# Task goal:
Give back the full data, unchanged and complete.

Stored data:
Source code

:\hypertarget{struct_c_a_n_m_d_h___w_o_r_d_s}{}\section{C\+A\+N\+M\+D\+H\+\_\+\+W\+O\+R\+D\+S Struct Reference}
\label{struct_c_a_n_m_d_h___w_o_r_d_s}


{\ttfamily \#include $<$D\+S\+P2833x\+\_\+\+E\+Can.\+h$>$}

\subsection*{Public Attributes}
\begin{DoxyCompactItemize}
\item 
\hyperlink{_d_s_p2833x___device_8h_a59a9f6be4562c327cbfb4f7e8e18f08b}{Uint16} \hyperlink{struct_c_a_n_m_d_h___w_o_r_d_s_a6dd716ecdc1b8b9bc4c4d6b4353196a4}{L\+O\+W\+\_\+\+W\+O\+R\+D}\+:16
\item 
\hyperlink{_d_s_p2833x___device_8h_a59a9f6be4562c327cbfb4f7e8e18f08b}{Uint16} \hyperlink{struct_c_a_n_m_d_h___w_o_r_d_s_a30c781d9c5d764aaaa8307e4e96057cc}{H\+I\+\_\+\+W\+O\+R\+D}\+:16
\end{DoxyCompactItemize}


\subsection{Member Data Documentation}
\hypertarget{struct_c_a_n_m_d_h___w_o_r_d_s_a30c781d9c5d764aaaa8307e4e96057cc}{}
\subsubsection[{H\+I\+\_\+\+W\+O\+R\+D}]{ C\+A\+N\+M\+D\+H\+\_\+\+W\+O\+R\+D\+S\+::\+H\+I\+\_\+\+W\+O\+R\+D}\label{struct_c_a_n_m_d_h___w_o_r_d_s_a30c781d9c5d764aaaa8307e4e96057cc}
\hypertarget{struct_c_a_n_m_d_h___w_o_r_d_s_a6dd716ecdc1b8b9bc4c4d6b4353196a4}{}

# Solved exercise:
Source code

:\hypertarget{struct_c_a_n_m_d_h___w_o_r_d_s}{}\section{C\+A\+N\+M\+D\+H\+\_\+\+W\+O\+R\+D\+S Struct Reference}
\label{struct_c_a_n_m_d_h___w_o_r_d_s}


{\ttfamily \#include $<$D\+S\+P2833x\+\_\+\+E\+Can.\+h$>$}

\subsection*{Public Attributes}
\begin{DoxyCompactItemize}
\item 
\hyperlink{_d_s_p2833x___device_8h_a59a9f6be4562c327cbfb4f7e8e18f08b}{Uint16} \hyperlink{struct_c_a_n_m_d_h___w_o_r_d_s_a6dd716ecdc1b8b9bc4c4d6b4353196a4}{L\+O\+W\+\_\+\+W\+O\+R\+D}\+:16
\item 
\hyperlink{_d_s_p2833x___device_8h_a59a9f6be4562c327cbfb4f7e8e18f08b}{Uint16} \hyperlink{struct_c_a_n_m_d_h___w_o_r_d_s_a30c781d9c5d764aaaa8307e4e96057cc}{H\+I\+\_\+\+W\+O\+R\+D}\+:16
\end{DoxyCompactItemize}


\subsection{Member Data Documentation}
\hypertarget{struct_c_a_n_m_d_h___w_o_r_d_s_a30c781d9c5d764aaaa8307e4e96057cc}{}
\subsubsection[{H\+I\+\_\+\+W\+O\+R\+D}]{ C\+A\+N\+M\+D\+H\+\_\+\+W\+O\+R\+D\+S\+::\+H\+I\+\_\+\+W\+O\+R\+D}\label{struct_c_a_n_m_d_h___w_o_r_d_s_a30c781d9c5d764aaaa8307e4e96057cc}
\hypertarget{struct_c_a_n_m_d_h___w_o_r_d_s_a6dd716ecdc1b8b9bc4c4d6b4353196a4}{}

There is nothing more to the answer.